(Records from a dataset)
────────────────────────────────────────

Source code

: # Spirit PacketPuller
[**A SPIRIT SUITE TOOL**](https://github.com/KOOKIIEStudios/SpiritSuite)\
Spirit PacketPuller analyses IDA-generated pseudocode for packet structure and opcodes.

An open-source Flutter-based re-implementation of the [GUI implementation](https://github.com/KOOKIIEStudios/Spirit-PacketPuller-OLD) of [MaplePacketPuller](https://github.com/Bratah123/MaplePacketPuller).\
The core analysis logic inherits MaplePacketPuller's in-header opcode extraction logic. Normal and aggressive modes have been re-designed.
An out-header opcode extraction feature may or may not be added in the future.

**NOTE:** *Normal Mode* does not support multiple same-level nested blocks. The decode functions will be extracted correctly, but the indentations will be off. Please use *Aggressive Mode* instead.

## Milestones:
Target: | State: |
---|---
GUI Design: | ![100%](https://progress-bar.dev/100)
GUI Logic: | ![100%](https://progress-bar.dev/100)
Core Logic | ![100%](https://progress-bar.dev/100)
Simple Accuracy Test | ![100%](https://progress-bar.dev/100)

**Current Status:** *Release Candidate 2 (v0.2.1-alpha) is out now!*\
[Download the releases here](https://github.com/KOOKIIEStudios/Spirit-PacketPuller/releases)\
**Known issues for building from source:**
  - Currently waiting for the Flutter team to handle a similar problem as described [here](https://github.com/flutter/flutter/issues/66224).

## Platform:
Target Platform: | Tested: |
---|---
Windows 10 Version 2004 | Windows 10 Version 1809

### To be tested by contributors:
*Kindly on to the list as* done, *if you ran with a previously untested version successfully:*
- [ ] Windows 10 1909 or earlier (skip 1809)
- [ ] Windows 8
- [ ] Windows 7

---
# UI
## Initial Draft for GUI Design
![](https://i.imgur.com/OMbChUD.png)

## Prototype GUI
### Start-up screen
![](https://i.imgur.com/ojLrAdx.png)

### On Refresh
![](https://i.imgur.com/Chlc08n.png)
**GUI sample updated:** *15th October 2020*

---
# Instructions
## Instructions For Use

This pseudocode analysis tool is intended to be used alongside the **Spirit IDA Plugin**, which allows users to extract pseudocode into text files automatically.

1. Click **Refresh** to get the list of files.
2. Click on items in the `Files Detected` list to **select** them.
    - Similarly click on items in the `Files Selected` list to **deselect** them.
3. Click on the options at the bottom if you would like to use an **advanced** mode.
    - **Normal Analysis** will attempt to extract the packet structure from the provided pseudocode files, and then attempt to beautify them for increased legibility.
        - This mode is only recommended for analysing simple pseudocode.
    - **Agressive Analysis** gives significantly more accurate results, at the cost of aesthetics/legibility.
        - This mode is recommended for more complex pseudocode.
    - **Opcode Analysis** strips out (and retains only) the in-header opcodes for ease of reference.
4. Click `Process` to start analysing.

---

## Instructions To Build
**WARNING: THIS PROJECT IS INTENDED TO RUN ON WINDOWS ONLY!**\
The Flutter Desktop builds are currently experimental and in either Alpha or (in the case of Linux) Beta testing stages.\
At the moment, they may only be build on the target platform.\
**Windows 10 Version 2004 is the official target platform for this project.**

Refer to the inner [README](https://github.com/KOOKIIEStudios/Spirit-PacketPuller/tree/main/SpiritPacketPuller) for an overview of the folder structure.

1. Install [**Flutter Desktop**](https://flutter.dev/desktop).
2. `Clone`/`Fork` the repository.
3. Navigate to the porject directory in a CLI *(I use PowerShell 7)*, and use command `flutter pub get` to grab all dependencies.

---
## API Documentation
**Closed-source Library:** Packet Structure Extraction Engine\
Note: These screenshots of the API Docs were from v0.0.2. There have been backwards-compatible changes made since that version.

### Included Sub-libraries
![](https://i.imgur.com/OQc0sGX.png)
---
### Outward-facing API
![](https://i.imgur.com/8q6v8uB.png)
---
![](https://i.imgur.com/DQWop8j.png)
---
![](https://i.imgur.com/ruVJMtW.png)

────────────────────────────────────────

*Work request*
Go line by line through the records above and copy each one containing "recommended".

*Task solution*
        - This mode is only recommended for analysing simple pseudocode.
        - This mode is recommended for more complex pseudocode.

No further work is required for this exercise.